Collected data
-- Opening Marker --
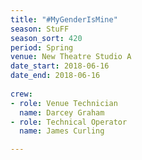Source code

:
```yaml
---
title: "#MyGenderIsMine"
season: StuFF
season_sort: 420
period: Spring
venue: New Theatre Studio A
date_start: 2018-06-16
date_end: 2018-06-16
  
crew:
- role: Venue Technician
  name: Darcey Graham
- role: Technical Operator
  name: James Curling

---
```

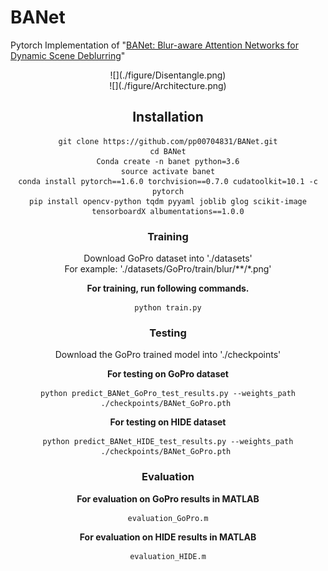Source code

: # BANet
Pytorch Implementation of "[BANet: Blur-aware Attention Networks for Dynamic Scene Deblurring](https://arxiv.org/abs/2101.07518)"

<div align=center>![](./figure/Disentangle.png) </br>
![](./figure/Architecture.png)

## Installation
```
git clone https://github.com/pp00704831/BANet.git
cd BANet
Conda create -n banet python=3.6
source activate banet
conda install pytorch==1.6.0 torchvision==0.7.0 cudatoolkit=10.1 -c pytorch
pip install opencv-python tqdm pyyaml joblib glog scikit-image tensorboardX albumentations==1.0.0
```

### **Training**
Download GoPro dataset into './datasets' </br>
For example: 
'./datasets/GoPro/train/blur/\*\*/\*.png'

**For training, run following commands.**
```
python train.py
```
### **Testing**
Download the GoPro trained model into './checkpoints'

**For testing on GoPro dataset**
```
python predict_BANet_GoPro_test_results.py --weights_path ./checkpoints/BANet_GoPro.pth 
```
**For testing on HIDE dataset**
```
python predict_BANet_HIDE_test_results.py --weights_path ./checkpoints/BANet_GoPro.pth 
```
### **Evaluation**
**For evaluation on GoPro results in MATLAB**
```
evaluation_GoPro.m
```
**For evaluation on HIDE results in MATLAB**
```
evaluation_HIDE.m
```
-- Closing Marker --
-- Opening Marker --
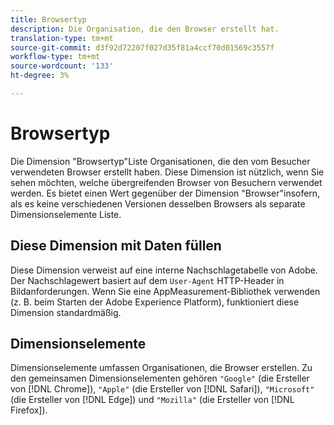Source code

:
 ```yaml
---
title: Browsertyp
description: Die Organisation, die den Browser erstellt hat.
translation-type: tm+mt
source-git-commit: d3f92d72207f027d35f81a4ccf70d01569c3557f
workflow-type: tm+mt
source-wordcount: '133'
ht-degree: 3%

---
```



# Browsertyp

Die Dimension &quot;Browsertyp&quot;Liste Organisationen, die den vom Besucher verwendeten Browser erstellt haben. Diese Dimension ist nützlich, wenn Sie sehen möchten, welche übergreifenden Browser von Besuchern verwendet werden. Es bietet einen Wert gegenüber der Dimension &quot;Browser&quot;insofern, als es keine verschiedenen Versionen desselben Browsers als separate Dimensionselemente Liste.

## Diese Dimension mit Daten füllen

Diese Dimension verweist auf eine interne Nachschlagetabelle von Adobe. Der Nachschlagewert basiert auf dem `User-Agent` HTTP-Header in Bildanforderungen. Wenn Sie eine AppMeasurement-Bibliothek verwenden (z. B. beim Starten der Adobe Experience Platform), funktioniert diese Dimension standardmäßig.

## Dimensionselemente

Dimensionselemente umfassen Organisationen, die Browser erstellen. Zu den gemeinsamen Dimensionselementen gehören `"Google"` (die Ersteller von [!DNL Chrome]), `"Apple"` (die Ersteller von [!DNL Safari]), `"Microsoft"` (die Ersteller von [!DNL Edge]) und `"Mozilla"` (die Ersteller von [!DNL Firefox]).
-- Closing Marker --
-- Opening Marker --
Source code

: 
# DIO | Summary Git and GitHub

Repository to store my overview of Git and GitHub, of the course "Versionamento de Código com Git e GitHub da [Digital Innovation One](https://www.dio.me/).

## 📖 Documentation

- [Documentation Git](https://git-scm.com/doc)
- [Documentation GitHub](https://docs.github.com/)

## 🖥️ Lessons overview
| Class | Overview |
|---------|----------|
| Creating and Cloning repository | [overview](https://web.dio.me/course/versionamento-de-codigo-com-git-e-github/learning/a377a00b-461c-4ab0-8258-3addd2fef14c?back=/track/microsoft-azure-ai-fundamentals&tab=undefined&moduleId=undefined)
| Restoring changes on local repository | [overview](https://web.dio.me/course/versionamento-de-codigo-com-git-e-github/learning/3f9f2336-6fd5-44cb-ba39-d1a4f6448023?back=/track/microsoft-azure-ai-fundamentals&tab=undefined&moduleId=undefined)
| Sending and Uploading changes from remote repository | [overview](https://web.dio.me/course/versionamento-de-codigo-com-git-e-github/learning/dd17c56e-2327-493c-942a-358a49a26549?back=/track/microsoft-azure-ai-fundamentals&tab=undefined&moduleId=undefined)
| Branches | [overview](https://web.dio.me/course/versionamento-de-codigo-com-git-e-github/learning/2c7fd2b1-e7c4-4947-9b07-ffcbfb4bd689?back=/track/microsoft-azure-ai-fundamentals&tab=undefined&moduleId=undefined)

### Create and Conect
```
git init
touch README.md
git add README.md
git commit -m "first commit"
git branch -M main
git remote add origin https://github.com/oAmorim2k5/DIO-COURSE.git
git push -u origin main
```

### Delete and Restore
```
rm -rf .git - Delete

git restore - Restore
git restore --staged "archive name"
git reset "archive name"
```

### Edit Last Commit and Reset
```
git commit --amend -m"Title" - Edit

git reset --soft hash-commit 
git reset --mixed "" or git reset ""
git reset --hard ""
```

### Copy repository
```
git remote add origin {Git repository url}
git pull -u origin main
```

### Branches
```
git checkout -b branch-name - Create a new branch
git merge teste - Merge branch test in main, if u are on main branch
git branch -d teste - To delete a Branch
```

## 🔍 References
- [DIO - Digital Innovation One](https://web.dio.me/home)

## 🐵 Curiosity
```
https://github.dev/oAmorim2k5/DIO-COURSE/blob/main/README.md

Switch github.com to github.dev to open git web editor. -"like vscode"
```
-- Closing Marker --
WORK REQUEST
Search term "main": return each line of the data that contains it.

WRITTEN RESPONSE
git branch -M main
git push -u origin main
git pull -u origin main
git merge teste - Merge branch test in main, if u are on main branch
https://github.dev/oAmorim2k5/DIO-COURSE/blob/main/README.md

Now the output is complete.